WHAT IS REQUIRED –
In the data below, which lines hold "hackmd"? Copy every one.

RECORDS PROVIDED –

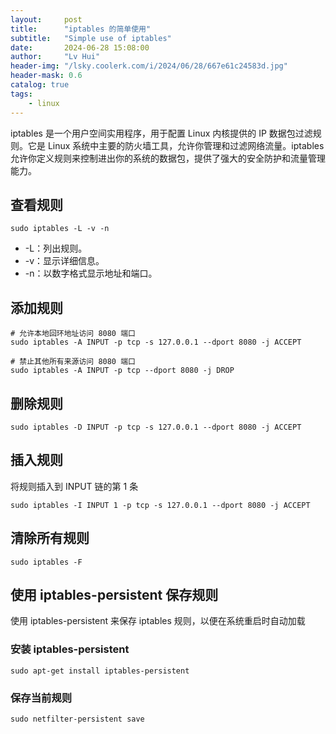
```yaml
---
layout:     post
title:      "iptables 的简单使用"
subtitle:   "Simple use of iptables"
date:       2024-06-28 15:08:00
author:     "Lv Hui"
header-img: "/lsky.coolerk.com/i/2024/06/28/667e61c24583d.jpg"
header-mask: 0.6
catalog: true
tags:
    - linux
---
```


iptables 是一个用户空间实用程序，用于配置 Linux 内核提供的 IP 数据包过滤规则。它是 Linux 系统中主要的防火墙工具，允许你管理和过滤网络流量。iptables 允许你定义规则来控制进出你的系统的数据包，提供了强大的安全防护和流量管理能力。

## 查看规则

```shell
sudo iptables -L -v -n
```
- -L：列出规则。
- -v：显示详细信息。
- -n：以数字格式显示地址和端口。

## 添加规则

```shell
# 允许本地回环地址访问 8080 端口
sudo iptables -A INPUT -p tcp -s 127.0.0.1 --dport 8080 -j ACCEPT

# 禁止其他所有来源访问 8080 端口
sudo iptables -A INPUT -p tcp --dport 8080 -j DROP
```

## 删除规则

```shell
sudo iptables -D INPUT -p tcp -s 127.0.0.1 --dport 8080 -j ACCEPT
```

## 插入规则

将规则插入到 INPUT 链的第 1 条

```shell
sudo iptables -I INPUT 1 -p tcp -s 127.0.0.1 --dport 8080 -j ACCEPT
```

##  清除所有规则

```shell
sudo iptables -F
```

## 使用 iptables-persistent 保存规则

使用 iptables-persistent 来保存 iptables 规则，以便在系统重启时自动加载

### 安装 iptables-persistent

```shell
sudo apt-get install iptables-persistent
```

### 保存当前规则

```shell
sudo netfilter-persistent save
```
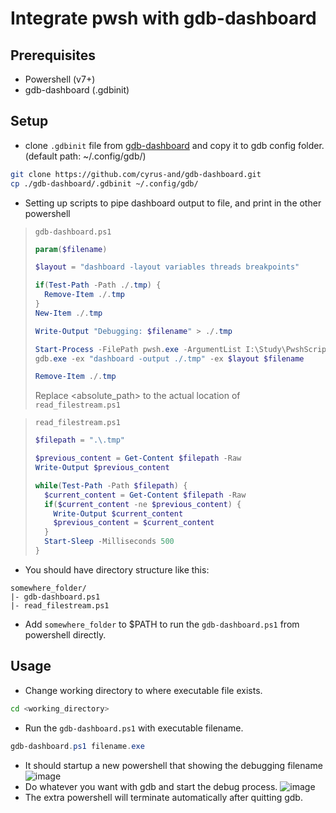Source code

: # Integrate pwsh with gdb-dashboard
## Prerequisites
- Powershell (v7+)
- gdb-dashboard (.gdbinit)
## Setup 
- clone ```.gdbinit``` file from [gdb-dashboard](https://github.com/cyrus-and/gdb-dashboard.git) and copy it to gdb config folder.
(default path: ~/.config/gdb/)
```bash
git clone https://github.com/cyrus-and/gdb-dashboard.git
cp ./gdb-dashboard/.gdbinit ~/.config/gdb/
```

- Setting up scripts to pipe dashboard output to file, and print in the other powershell
> ```gdb-dashboard.ps1```
> ```powershell
> param($filename)
> 
> $layout = "dashboard -layout variables threads breakpoints"
> 
> if(Test-Path -Path ./.tmp) {
>   Remove-Item ./.tmp
> }
> New-Item ./.tmp
> 
> Write-Output "Debugging: $filename" > ./.tmp
> 
> Start-Process -FilePath pwsh.exe -ArgumentList I:\Study\PwshScript\pipeserver\read_filestream.ps1
> gdb.exe -ex "dashboard -output ./.tmp" -ex $layout $filename
> 
> Remove-Item ./.tmp
> ```
> Replace <absolute_path> to the actual location of ```read_filestream.ps1```

> ```read_filestream.ps1```
> ```powershell
> $filepath = ".\.tmp"
> 
> $previous_content = Get-Content $filepath -Raw
> Write-Output $previous_content
> 
> while(Test-Path -Path $filepath) {
>   $current_content = Get-Content $filepath -Raw
>   if($current_content -ne $previous_content) {
>     Write-Output $current_content
>     $previous_content = $current_content
>   }
>   Start-Sleep -Milliseconds 500
> }
> ```

- You should have directory structure like this:
```
somewhere_folder/
|- gdb-dashboard.ps1
|- read_filestream.ps1
```
- Add ```somewhere_folder``` to $PATH to run the ```gdb-dashboard.ps1``` from powershell directly.
## Usage
- Change working directory to where executable file exists.
```bash
cd <working_directory>
```
- Run the ```gdb-dashboard.ps1``` with executable filename.
```powershell
gdb-dashboard.ps1 filename.exe
```
- It should startup a new powershell that showing the debugging filename
![image](https://hackmd.io/_uploads/r1QMlU1Ggl.png)
- Do whatever you want with gdb and start the debug process.
![image](https://hackmd.io/_uploads/rJy3gUkzxx.png)
- The extra powershell will terminate automatically after quitting gdb.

TASK SOLUTION –
![image](https://hackmd.io/_uploads/r1QMlU1Ggl.png)
![image](https://hackmd.io/_uploads/rJy3gUkzxx.png)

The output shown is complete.